Stored records:
────────────────────────────────────────

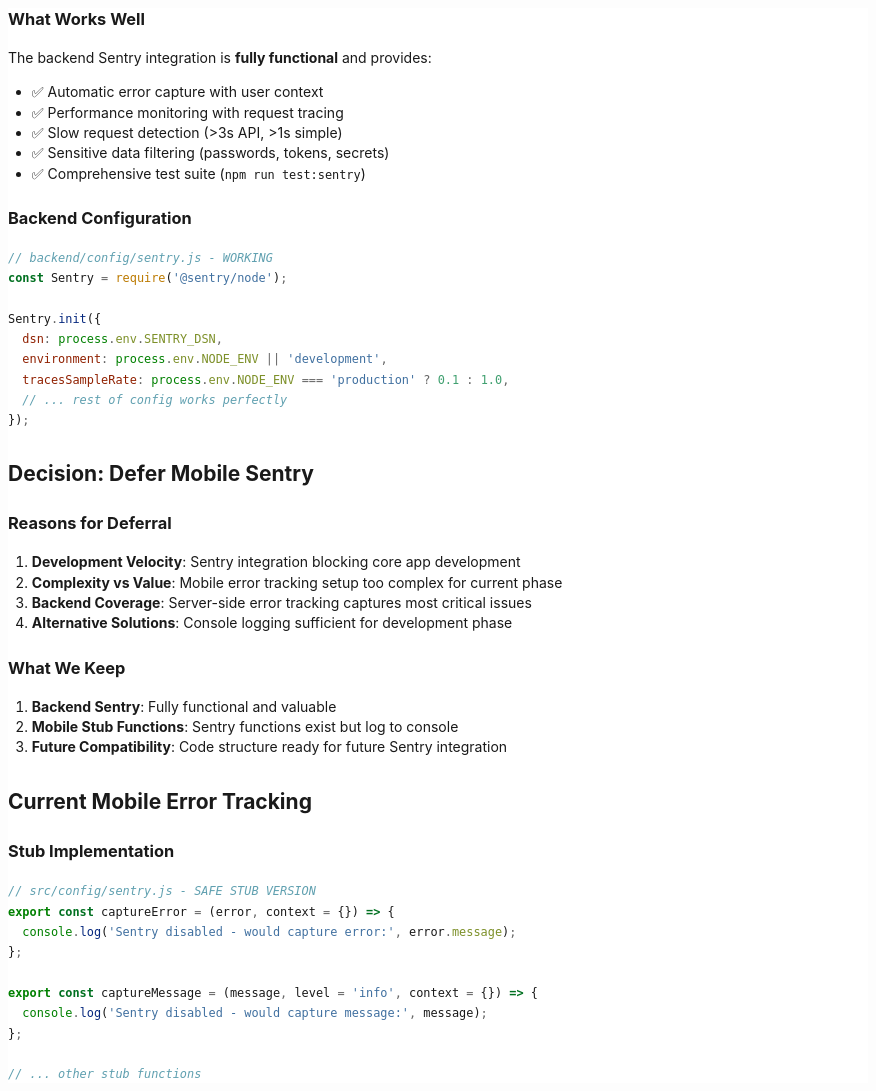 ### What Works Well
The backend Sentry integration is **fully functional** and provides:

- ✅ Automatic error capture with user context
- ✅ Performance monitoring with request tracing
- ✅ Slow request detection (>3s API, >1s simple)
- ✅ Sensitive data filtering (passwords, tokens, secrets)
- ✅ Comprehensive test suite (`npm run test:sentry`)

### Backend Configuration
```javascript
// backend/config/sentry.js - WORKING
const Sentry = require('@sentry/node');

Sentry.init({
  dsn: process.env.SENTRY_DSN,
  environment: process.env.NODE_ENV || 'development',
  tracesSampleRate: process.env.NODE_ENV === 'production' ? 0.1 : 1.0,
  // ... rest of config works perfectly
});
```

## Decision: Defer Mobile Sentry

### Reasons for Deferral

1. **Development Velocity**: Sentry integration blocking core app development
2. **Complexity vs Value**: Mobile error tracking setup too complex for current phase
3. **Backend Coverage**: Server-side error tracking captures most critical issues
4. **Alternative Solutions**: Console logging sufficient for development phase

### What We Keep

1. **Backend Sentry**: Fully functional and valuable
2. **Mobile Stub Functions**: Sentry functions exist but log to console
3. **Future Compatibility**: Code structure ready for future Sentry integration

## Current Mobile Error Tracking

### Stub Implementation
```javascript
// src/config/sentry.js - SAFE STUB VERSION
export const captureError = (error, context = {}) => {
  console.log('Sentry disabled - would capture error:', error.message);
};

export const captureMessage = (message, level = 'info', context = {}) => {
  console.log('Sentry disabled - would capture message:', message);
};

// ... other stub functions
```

────────────────────────────────────────

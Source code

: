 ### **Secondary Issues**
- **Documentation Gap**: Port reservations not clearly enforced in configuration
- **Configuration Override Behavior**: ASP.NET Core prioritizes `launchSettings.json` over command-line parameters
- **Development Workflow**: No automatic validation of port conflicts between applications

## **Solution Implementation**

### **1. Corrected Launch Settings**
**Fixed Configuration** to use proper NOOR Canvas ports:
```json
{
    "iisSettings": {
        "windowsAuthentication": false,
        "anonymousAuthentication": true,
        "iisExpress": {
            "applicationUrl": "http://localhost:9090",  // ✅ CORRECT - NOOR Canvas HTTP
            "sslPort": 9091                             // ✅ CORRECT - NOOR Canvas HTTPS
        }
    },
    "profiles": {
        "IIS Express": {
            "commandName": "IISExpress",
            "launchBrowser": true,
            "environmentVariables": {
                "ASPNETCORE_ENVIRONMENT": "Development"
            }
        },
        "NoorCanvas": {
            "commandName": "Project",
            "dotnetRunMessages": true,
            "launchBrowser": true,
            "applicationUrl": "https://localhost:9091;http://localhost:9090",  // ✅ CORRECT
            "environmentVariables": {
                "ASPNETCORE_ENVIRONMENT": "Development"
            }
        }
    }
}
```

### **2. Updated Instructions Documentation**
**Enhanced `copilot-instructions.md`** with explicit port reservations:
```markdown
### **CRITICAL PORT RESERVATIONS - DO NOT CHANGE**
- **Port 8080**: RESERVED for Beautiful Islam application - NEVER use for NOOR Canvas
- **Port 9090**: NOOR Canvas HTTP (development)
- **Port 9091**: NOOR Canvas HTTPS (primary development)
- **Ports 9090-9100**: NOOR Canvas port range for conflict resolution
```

────────────────────────────────────────

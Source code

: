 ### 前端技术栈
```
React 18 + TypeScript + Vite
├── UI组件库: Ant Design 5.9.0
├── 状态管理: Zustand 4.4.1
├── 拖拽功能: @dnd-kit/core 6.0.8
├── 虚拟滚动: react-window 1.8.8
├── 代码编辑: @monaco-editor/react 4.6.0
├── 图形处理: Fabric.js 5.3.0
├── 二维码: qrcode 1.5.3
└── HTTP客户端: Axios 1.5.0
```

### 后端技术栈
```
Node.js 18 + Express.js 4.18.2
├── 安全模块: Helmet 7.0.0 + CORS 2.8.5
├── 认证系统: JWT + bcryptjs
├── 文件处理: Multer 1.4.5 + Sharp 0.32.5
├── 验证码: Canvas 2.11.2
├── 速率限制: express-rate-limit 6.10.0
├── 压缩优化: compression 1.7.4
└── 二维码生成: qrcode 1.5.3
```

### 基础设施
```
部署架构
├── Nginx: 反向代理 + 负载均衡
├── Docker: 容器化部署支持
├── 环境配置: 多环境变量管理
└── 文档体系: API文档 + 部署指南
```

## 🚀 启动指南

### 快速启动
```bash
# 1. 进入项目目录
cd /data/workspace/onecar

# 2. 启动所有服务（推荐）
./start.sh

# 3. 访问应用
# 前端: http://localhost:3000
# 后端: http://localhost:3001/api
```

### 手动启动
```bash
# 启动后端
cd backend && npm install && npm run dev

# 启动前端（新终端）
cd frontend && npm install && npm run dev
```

────────────────────────────────────────

Please determine how many lines of the records above include the word "Documentation", replying with a number alone.

• [Answer below]: 2